Keep Your Help to Yourself
You can see the common thread here. It all comes down to one thing: government interference. What kinds of words come to mind when I picture the kind of world described above? In no particular order:
- Taxes;
- Subsidies;
- Grants;
- Tax Credits;
- Regulations;
- Bailouts;
- Accommodations
And what are the kinds of words I imagine when I consider the world I wish to live in, and the kind of world I believed America represented many years ago?
- Free Enterprise;
- Risk;
- Potential for Failure;
- Rejuvenation;
- Self-Reliance;
- Resilience;
- Perseverance
Let’s revisit that third vignette, this time using what actually happened.
By 1990, Next Computer was indeed a flop. Did a white knight from the government come to the rescue? No. There was a huge financial lifeline given, but that was from (a foolish) Canon Corporation, which dumped hundreds of millions into the firm. But there’s nothing wrong with that. Investors exist to take risk and enjoy the gains (or suffer the losses) that may transpire. The public wasn’t involved.
Next closed its doors. Jobs was humiliated and distraught. And what did this man, who was kicked out of his own company in 1985 and had an astonishingly public failure in 1990 do? Well, two huge things.
One, he bought (on the cheap) Pixar Computer and built it into a firm so successful that he ultimately became the single largest shareholder of Disney Corporation, which purchased Pixar. It made him a billionaire.
And, two, he managed to sell the one good thing that Next created – – its operating system – – to Apple, which set into motion events that would take Apple from being just days away from bankruptcy to instead become the most valuable company on the entire planet.
The story of those years from 1985 through 1997 represents, for me, one of the great American business stories of all time (so much so that I did this documentary about it) and, more than that, encapsulates the true American Dream for me. There was no government interference. There was no meddling or bailout. There was just one particularly determined individual who steered the ship of his life in such a way that, ultimately, affected literally most of the planet.
And yet we don’t seem to live in that kind of world anymore.
There are no true risks. If you are big enough, the government will always save you.
Neither corporations or people are given the opportunity to screw up and bear the consequences anymore. There is something truly cleansing about failure which has been eliminated from the American scene.
Failure has been outlawed; wiped away by unlimited rolls of paper towels printed with the U.S. dollar. Everything is Too Big to Fail. Powell has your back. So does Congress. Keep your profits. Give us your losses.

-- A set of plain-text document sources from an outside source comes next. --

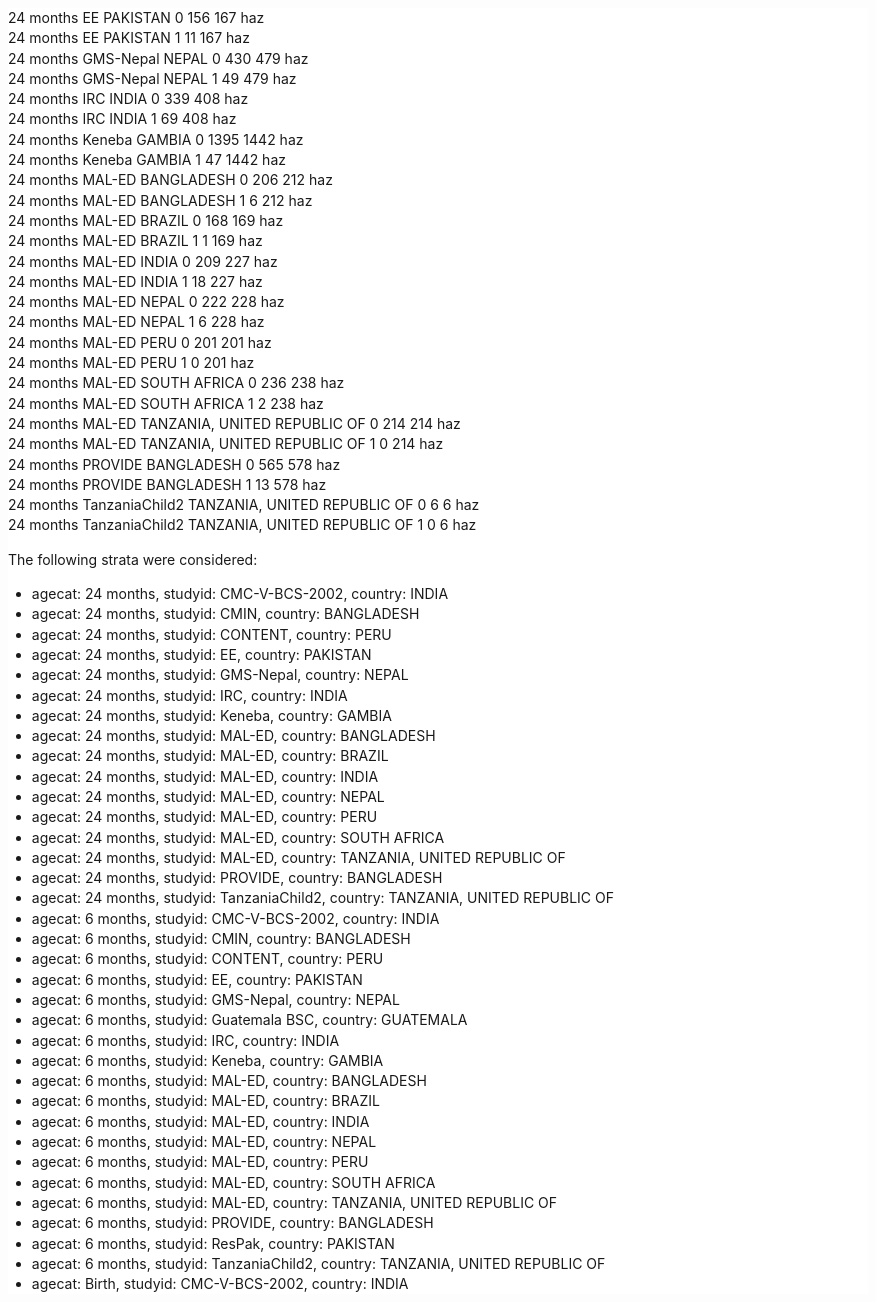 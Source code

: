 24 months   EE               PAKISTAN                       0               156    167  haz              
24 months   EE               PAKISTAN                       1                11    167  haz              
24 months   GMS-Nepal        NEPAL                          0               430    479  haz              
24 months   GMS-Nepal        NEPAL                          1                49    479  haz              
24 months   IRC              INDIA                          0               339    408  haz              
24 months   IRC              INDIA                          1                69    408  haz              
24 months   Keneba           GAMBIA                         0              1395   1442  haz              
24 months   Keneba           GAMBIA                         1                47   1442  haz              
24 months   MAL-ED           BANGLADESH                     0               206    212  haz              
24 months   MAL-ED           BANGLADESH                     1                 6    212  haz              
24 months   MAL-ED           BRAZIL                         0               168    169  haz              
24 months   MAL-ED           BRAZIL                         1                 1    169  haz              
24 months   MAL-ED           INDIA                          0               209    227  haz              
24 months   MAL-ED           INDIA                          1                18    227  haz              
24 months   MAL-ED           NEPAL                          0               222    228  haz              
24 months   MAL-ED           NEPAL                          1                 6    228  haz              
24 months   MAL-ED           PERU                           0               201    201  haz              
24 months   MAL-ED           PERU                           1                 0    201  haz              
24 months   MAL-ED           SOUTH AFRICA                   0               236    238  haz              
24 months   MAL-ED           SOUTH AFRICA                   1                 2    238  haz              
24 months   MAL-ED           TANZANIA, UNITED REPUBLIC OF   0               214    214  haz              
24 months   MAL-ED           TANZANIA, UNITED REPUBLIC OF   1                 0    214  haz              
24 months   PROVIDE          BANGLADESH                     0               565    578  haz              
24 months   PROVIDE          BANGLADESH                     1                13    578  haz              
24 months   TanzaniaChild2   TANZANIA, UNITED REPUBLIC OF   0                 6      6  haz              
24 months   TanzaniaChild2   TANZANIA, UNITED REPUBLIC OF   1                 0      6  haz              


The following strata were considered:

* agecat: 24 months, studyid: CMC-V-BCS-2002, country: INDIA
* agecat: 24 months, studyid: CMIN, country: BANGLADESH
* agecat: 24 months, studyid: CONTENT, country: PERU
* agecat: 24 months, studyid: EE, country: PAKISTAN
* agecat: 24 months, studyid: GMS-Nepal, country: NEPAL
* agecat: 24 months, studyid: IRC, country: INDIA
* agecat: 24 months, studyid: Keneba, country: GAMBIA
* agecat: 24 months, studyid: MAL-ED, country: BANGLADESH
* agecat: 24 months, studyid: MAL-ED, country: BRAZIL
* agecat: 24 months, studyid: MAL-ED, country: INDIA
* agecat: 24 months, studyid: MAL-ED, country: NEPAL
* agecat: 24 months, studyid: MAL-ED, country: PERU
* agecat: 24 months, studyid: MAL-ED, country: SOUTH AFRICA
* agecat: 24 months, studyid: MAL-ED, country: TANZANIA, UNITED REPUBLIC OF
* agecat: 24 months, studyid: PROVIDE, country: BANGLADESH
* agecat: 24 months, studyid: TanzaniaChild2, country: TANZANIA, UNITED REPUBLIC OF
* agecat: 6 months, studyid: CMC-V-BCS-2002, country: INDIA
* agecat: 6 months, studyid: CMIN, country: BANGLADESH
* agecat: 6 months, studyid: CONTENT, country: PERU
* agecat: 6 months, studyid: EE, country: PAKISTAN
* agecat: 6 months, studyid: GMS-Nepal, country: NEPAL
* agecat: 6 months, studyid: Guatemala BSC, country: GUATEMALA
* agecat: 6 months, studyid: IRC, country: INDIA
* agecat: 6 months, studyid: Keneba, country: GAMBIA
* agecat: 6 months, studyid: MAL-ED, country: BANGLADESH
* agecat: 6 months, studyid: MAL-ED, country: BRAZIL
* agecat: 6 months, studyid: MAL-ED, country: INDIA
* agecat: 6 months, studyid: MAL-ED, country: NEPAL
* agecat: 6 months, studyid: MAL-ED, country: PERU
* agecat: 6 months, studyid: MAL-ED, country: SOUTH AFRICA
* agecat: 6 months, studyid: MAL-ED, country: TANZANIA, UNITED REPUBLIC OF
* agecat: 6 months, studyid: PROVIDE, country: BANGLADESH
* agecat: 6 months, studyid: ResPak, country: PAKISTAN
* agecat: 6 months, studyid: TanzaniaChild2, country: TANZANIA, UNITED REPUBLIC OF
* agecat: Birth, studyid: CMC-V-BCS-2002, country: INDIA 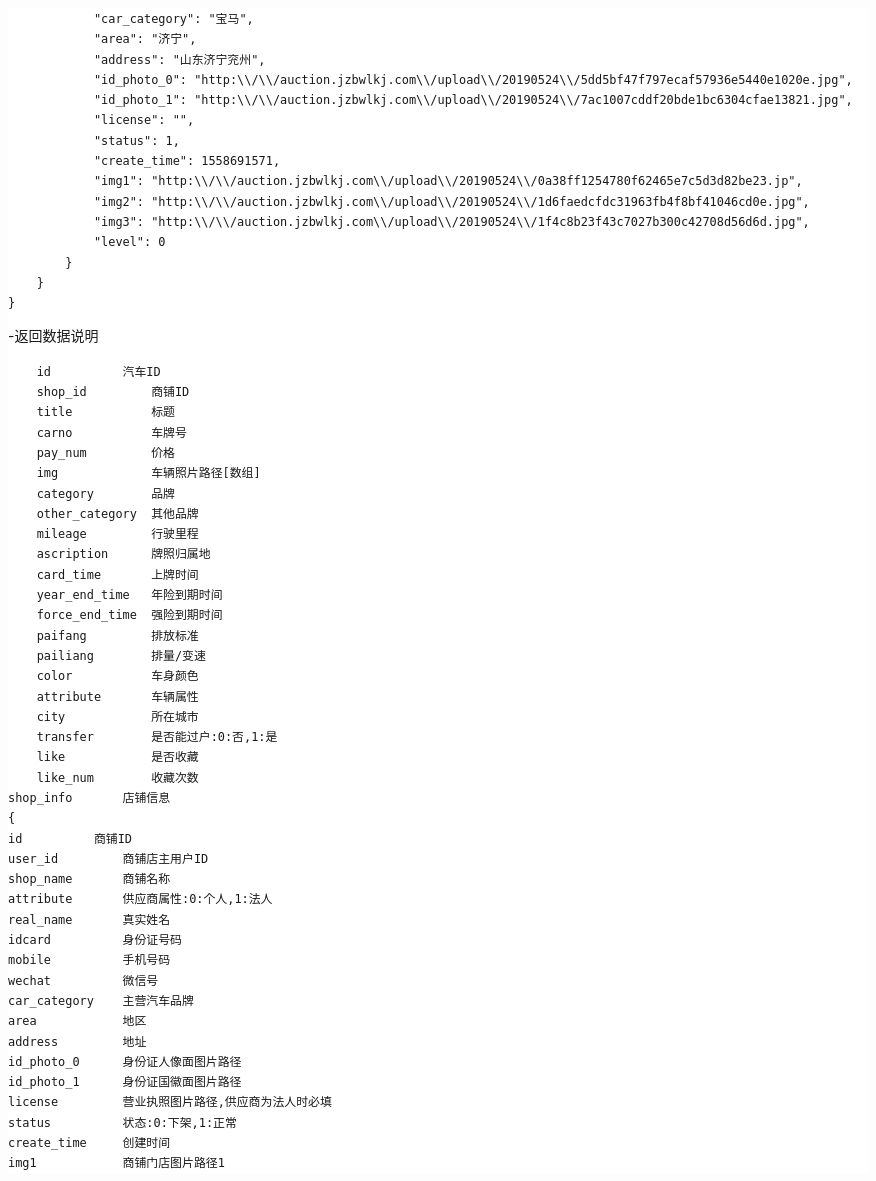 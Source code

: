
 ```
            "car_category": "宝马",
            "area": "济宁",
            "address": "山东济宁兖州",
            "id_photo_0": "http:\\/\\/auction.jzbwlkj.com\\/upload\\/20190524\\/5dd5bf47f797ecaf57936e5440e1020e.jpg",
            "id_photo_1": "http:\\/\\/auction.jzbwlkj.com\\/upload\\/20190524\\/7ac1007cddf20bde1bc6304cfae13821.jpg",
            "license": "",
            "status": 1,
            "create_time": 1558691571,
            "img1": "http:\\/\\/auction.jzbwlkj.com\\/upload\\/20190524\\/0a38ff1254780f62465e7c5d3d82be23.jp",
            "img2": "http:\\/\\/auction.jzbwlkj.com\\/upload\\/20190524\\/1d6faedcfdc31963fb4f8bf41046cd0e.jpg",
            "img3": "http:\\/\\/auction.jzbwlkj.com\\/upload\\/20190524\\/1f4c8b23f43c7027b300c42708d56d6d.jpg",
            "level": 0
        }
    }
}
```
-返回数据说明

```
	id 			汽车ID
	shop_id			商铺ID
	title			标题
	carno			车牌号
	pay_num			价格
	img 			车辆照片路径[数组]
	category 		品牌
	other_category	其他品牌
	mileage			行驶里程
	ascription		牌照归属地
	card_time		上牌时间
	year_end_time	年险到期时间
	force_end_time	强险到期时间
	paifang			排放标准
	pailiang		排量/变速
	color			车身颜色
	attribute		车辆属性
	city			所在城市	
	transfer		是否能过户:0:否,1:是
	like			是否收藏
	like_num		收藏次数
shop_info		店铺信息
{
id			商铺ID
user_id			商铺店主用户ID
shop_name		商铺名称
attribute		供应商属性:0:个人,1:法人
real_name		真实姓名
idcard			身份证号码
mobile			手机号码
wechat			微信号
car_category	主营汽车品牌
area			地区
address			地址		
id_photo_0		身份证人像面图片路径
id_photo_1		身份证国徽面图片路径
license			营业执照图片路径,供应商为法人时必填
status			状态:0:下架,1:正常
create_time		创建时间
img1			商铺门店图片路径1	
```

This, to me, will be the ruination of the nation. The very spirit of the land, in which both humans and the organizations they created were permitted to have winners and losers, seems to be a thing of the past. The consequence, I believe ,will be to slowly drain the spirit out of American entrepreneurship. Instead, America has become a milquetoast bureaucracy, where mediocrity is assured the same success as excellence.
These transitions happen, I suppose, from country to country, and from century to century. It just saddens me to know how things used to be.
I’m not sure I want to stick around this once great land for the rest of my life to see how it turns out. It’s a big world. And I have faith that not every nation is going to follow this same road to perdition. But it makes me sad. And, oddly, where there was once pride, there is now shame.